Given data:
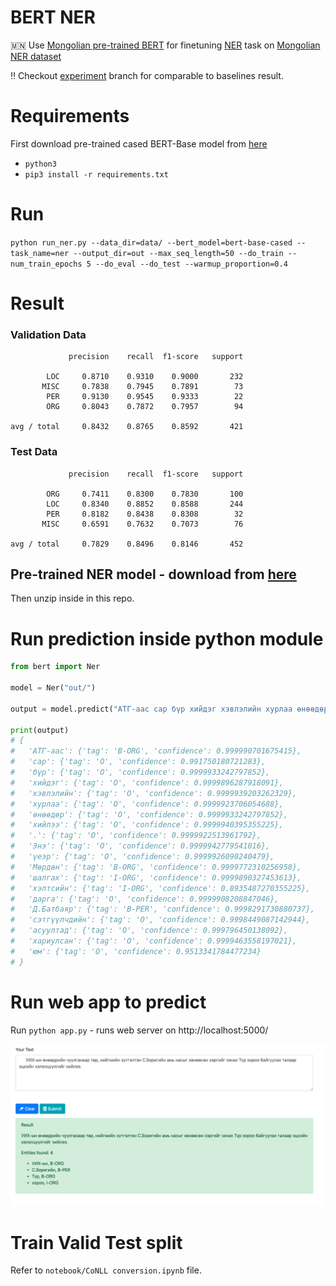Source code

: # BERT NER

:mongolia: Use [Mongolian pre-trained BERT](https://github.com/tugstugi/mongolian-bert) for finetuning [NER](https://en.wikipedia.org/wiki/Named-entity_recognition) task on [Mongolian NER dataset](https://github.com/tugstugi/mongolian-nlp/blob/master/datasets/NER_v1.0.json.gz)

:bangbang: Checkout [experiment](https://github.com/enod/mongolian-bert-ner/tree/experiment) branch for comparable to baselines result. 

# Requirements
First download pre-trained cased BERT-Base model from [here](https://drive.google.com/file/d/11Adpo6DorPgpE8z1lL6rvZAMHLEfnJwv)

-  `python3`
- `pip3 install -r requirements.txt`

# Run

`python run_ner.py --data_dir=data/ --bert_model=bert-base-cased --task_name=ner --output_dir=out --max_seq_length=50 --do_train --num_train_epochs 5 --do_eval --do_test --warmup_proportion=0.4`


# Result

### Validation Data
```
             precision    recall  f1-score   support

        LOC     0.8710    0.9310    0.9000       232
       MISC     0.7838    0.7945    0.7891        73
        PER     0.9130    0.9545    0.9333        22
        ORG     0.8043    0.7872    0.7957        94

avg / total     0.8432    0.8765    0.8592       421
```
### Test Data
```
             precision    recall  f1-score   support

        ORG     0.7411    0.8300    0.7830       100
        LOC     0.8340    0.8852    0.8588       244
        PER     0.8182    0.8438    0.8308        32
       MISC     0.6591    0.7632    0.7073        76

avg / total     0.7829    0.8496    0.8146       452
```

## Pre-trained NER model - download from [here](https://drive.google.com/open?id=1pCvITS3ciu-h10toW868rOviQbrTjBFn)
Then unzip inside in this repo. 

# Run prediction inside python module

```python
from bert import Ner

model = Ner("out/")

output = model.predict("АТГ-аас сар бүр хийдэг хэвлэлийн хурлаа өнөөдөр хийлээ. Энэ үеэр Мөрдөн шалгах хэлтсийн дарга Д.Батбаяр сэтгүүлчдийн асуултад хариулсан юм.")

print(output)
# {
# 	'АТГ-аас': {'tag': 'B-ORG', 'confidence': 0.999990701675415}, 
# 	'сар': {'tag': 'O', 'confidence': 0.991750180721283}, 
# 	'бүр': {'tag': 'O', 'confidence': 0.9999933242797852}, 
# 	'хийдэг': {'tag': 'O', 'confidence': 0.9999896287918091}, 
# 	'хэвлэлийн': {'tag': 'O', 'confidence': 0.9999939203262329}, 
# 	'хурлаа': {'tag': 'O', 'confidence': 0.9999923706054688}, 
# 	'өнөөдөр': {'tag': 'O', 'confidence': 0.9999933242797852}, 
# 	'хийлээ': {'tag': 'O', 'confidence': 0.9999940395355225}, 
# 	'.': {'tag': 'O', 'confidence': 0.9999922513961792}, 
# 	'Энэ': {'tag': 'O', 'confidence': 0.9999942779541016}, 
# 	'үеэр': {'tag': 'O', 'confidence': 0.9999926090240479}, 
# 	'Мөрдөн': {'tag': 'B-ORG', 'confidence': 0.9999772310256958}, 
# 	'шалгах': {'tag': 'I-ORG', 'confidence': 0.9999890327453613}, 
# 	'хэлтсийн': {'tag': 'I-ORG', 'confidence': 0.8935487270355225}, 
# 	'дарга': {'tag': 'O', 'confidence': 0.9999908208847046}, 
# 	'Д.Батбаяр': {'tag': 'B-PER', 'confidence': 0.9998291730880737}, 
# 	'сэтгүүлчдийн': {'tag': 'O', 'confidence': 0.9998449087142944}, 
# 	'асуултад': {'tag': 'O', 'confidence': 0.999796450138092}, 
# 	'хариулсан': {'tag': 'O', 'confidence': 0.9999463558197021}, 
# 	'юм': {'tag': 'O', 'confidence': 0.9513341784477234}
# }
```
# Run web app to predict

Run `python app.py` - runs web server on http://localhost:5000/ 

![Flak webapp](images/image.png)

# Train Valid Test split
Refer to `notebook/CoNLL conversion.ipynb` file.

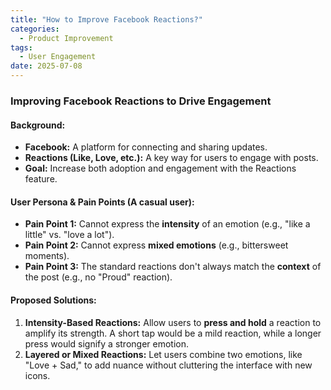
 ```yaml
---
title: "How to Improve Facebook Reactions?"
categories:
  - Product Improvement
tags:
  - User Engagement
date: 2025-07-08
---
```


### Improving Facebook Reactions to Drive Engagement

#### Background:
- **Facebook:** A platform for connecting and sharing updates.
- **Reactions (Like, Love, etc.):** A key way for users to engage with posts.
- **Goal:** Increase both adoption and engagement with the Reactions feature.

#### User Persona & Pain Points (A casual user):
- **Pain Point 1:** Cannot express the **intensity** of an emotion (e.g., "like a little" vs. "love a lot").
- **Pain Point 2:** Cannot express **mixed emotions** (e.g., bittersweet moments).
- **Pain Point 3:** The standard reactions don't always match the **context** of the post (e.g., no "Proud" reaction).

#### Proposed Solutions:
1.  **Intensity-Based Reactions:** Allow users to **press and hold** a reaction to amplify its strength. A short tap would be a mild reaction, while a longer press would signify a stronger emotion.
2.  **Layered or Mixed Reactions:** Let users combine two emotions, like "Love + Sad," to add nuance without cluttering the interface with new icons.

Your assignment:
Lines from the one containing "a stronger emotion." through the final line of the entries above are to be output exactly; omit all others.

Solution to this problem:
1.  **Intensity-Based Reactions:** Allow users to **press and hold** a reaction to amplify its strength. A short tap would be a mild reaction, while a longer press would signify a stronger emotion.
2.  **Layered or Mixed Reactions:** Let users combine two emotions, like "Love + Sad," to add nuance without cluttering the interface with new icons.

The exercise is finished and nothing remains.